My anecdote about Canon Claude Jenkins should remind us that this question has a long history. Mandatory retirement ages in the universities were a 20th-century phenomenon; Canon Claude's leaving dinner in the late 1950s was necessary because his appointment to his chair preceded their introduction.

At the beginning of this discussion, I want to make a fundamental point. The introduction of mandatory retirement was, I believe, closely bound up with the professionalisation of university life. In the early 20th century, professionalism and corporatism—a word that is somewhat discredited nowadays—went hand in hand. Professionals were understood, by themselves and by wider society, as having a shared responsibility for the future of their disciplines, and for the institutions in which they worked. They accepted that those wider collective or corporate interests might give rise to constraints on their personal interests. For example, they could be expected to retire at a time not of their choosing, in order to assist the timely renewal of the personnel of their profession.

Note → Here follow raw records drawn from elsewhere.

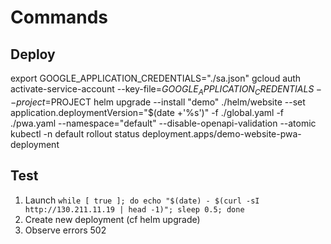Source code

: # Commands

## Deploy

export GOOGLE_APPLICATION_CREDENTIALS="./sa.json"
gcloud auth activate-service-account --key-file=$GOOGLE_APPLICATION_CREDENTIALS --project=$PROJECT
helm upgrade --install "demo" ./helm/website --set application.deploymentVersion="$(date +'%s')" -f ./global.yaml -f ./pwa.yaml --namespace="default" --disable-openapi-validation --atomic
kubectl -n default rollout status deployment.apps/demo-website-pwa-deployment

## Test

1. Launch ```while [ true ]; do echo "$(date) - $(curl -sI http://130.211.11.19 | head -1)"; sleep 0.5; done```
2. Create new deployment (cf helm upgrade)
3. Observe errors 502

Mandatory retirement was made possible by the introduction early in the 20th century of pensions for retired academics. In the United States, the first academic pension schemes were a private initiative. The great philanthropist Andrew Carnegie, who was responsible for this initiative, explained his purpose in these important words. In the absence of a mandatory retirement age, able men hesitate to adopt teaching as a profession and many old professors whose places should be occupied by younger men cannot be retired". Thus there is at stake in this debate not only the question of whether a mandatory retirement age and other age-related discriminations are still necessary for the proper management of academic succession, but the more fundamental question of the future of the corporate professional ethos in university life.

Over the past couple of decades, the corporatism of professional life in general—in the universities and elsewhere—has been challenged from many different directions. Thatcherism might be said to have been one such challenge. One other is the spread and intensification of the philosophy of individual human rights. This is the ideology which underlies the European directive whose effects we are considering tonight, which is aimed at protecting the right of individuals not to be discriminated against, inter alia, on the ground of age.

Let me say in passing that I believe that this directive ought to have raised questions of subsidiarity which the Government should have pressed harder in the Council of Ministers. But having made this point, I want to stress that the issue here is not essentially one of European intrusiveness. Legislation to protect the right of individuals not to be discriminated against on the ground of age is not a supposedly alien "continental" phenomenon. It originates in our Anglo-Saxon culture of fundamental rights. Germany and France have mandatory retirement policies which, like ours, will have to be modified as a result of this directive.

The true origin of this directive is to be found in the United States, in the Age Discrimination in Employment Act 1986. Similar legislation followed in Canada, and in Australia and New Zealand in the late 1990s. I want to urge the Minister to ensure that the experience of these other English-speaking countries is carefully evaluated as the Government proceed to implement this directive. In 1990, the Canadian Supreme Court found that it was constitutional in Canada to retain mandatory retirement for the university faculty. The arguments there repay closer study.

Above all, the Minister should reflect on the experience of the United States. There, a temporary exemption from the provisions of the 1986 anti-discrimination law was granted to post-secondary institutions so that a mandatory retirement age, raised to 70, was permitted. This exemption was reviewed by Congress in the early 1990s, and the exemption was dropped in 1994.

I have a copy of an important study published in November 2001 by Ashenfelter and Card—I would be happy to give it to the Minister—addressing the question, Did the Elimination of Mandatory Retirement affect Faculty Retirement Flow? Among other findings, this study concluded that there has been a marked increase in the fraction of faculty who continue working into their seventies. In the mandatory era, the average retirement rate of 70-year-olds was about 75 per cent, while the rate for 71-year-olds was about 60 per cent. Immediately after the prohibition of mandatory retirement contracts both rates fell to under 30 per cent". The Minister should look at this study, and others. They will not, of course, tell us precisely how legislation of this kind might impact upon the particular circumstances of British universities. But she might like to reflect on the implications of this sentence in the study I have been quoting: consistent with simple models of retirement incentives … people with higher salaries or lower pension wealth are less likely to retire at any given age.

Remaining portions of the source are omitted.